[Given data]
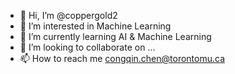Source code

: - 👋 Hi, I’m @coppergold2
- 👀 I’m interested in Machine Learning 
- 🌱 I’m currently learning AI & Machine Learning 
- 💞️ I’m looking to collaborate on ...
- 📫 How to reach me 
congqin.chen@torontomu.ca

<!---
coppergold2/coppergold2 is a ✨ special ✨ repository because its `README.md` (this file) appears on your GitHub profile.
You can click the Preview link to take a look at your changes.
--->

[What you have to do] All of the records above are to be printed exactly, with every picture omitted.

[Task solution]
Source code

: - 👋 Hi, I’m @coppergold2
- 👀 I’m interested in Machine Learning 
- 🌱 I’m currently learning AI & Machine Learning 
- 💞️ I’m looking to collaborate on ...
- 📫 How to reach me 
congqin.chen@torontomu.ca

<!---
coppergold2/coppergold2 is a ✨ special ✨ repository because its `README.md` (this file) appears on your GitHub profile.
You can click the Preview link to take a look at your changes.
--->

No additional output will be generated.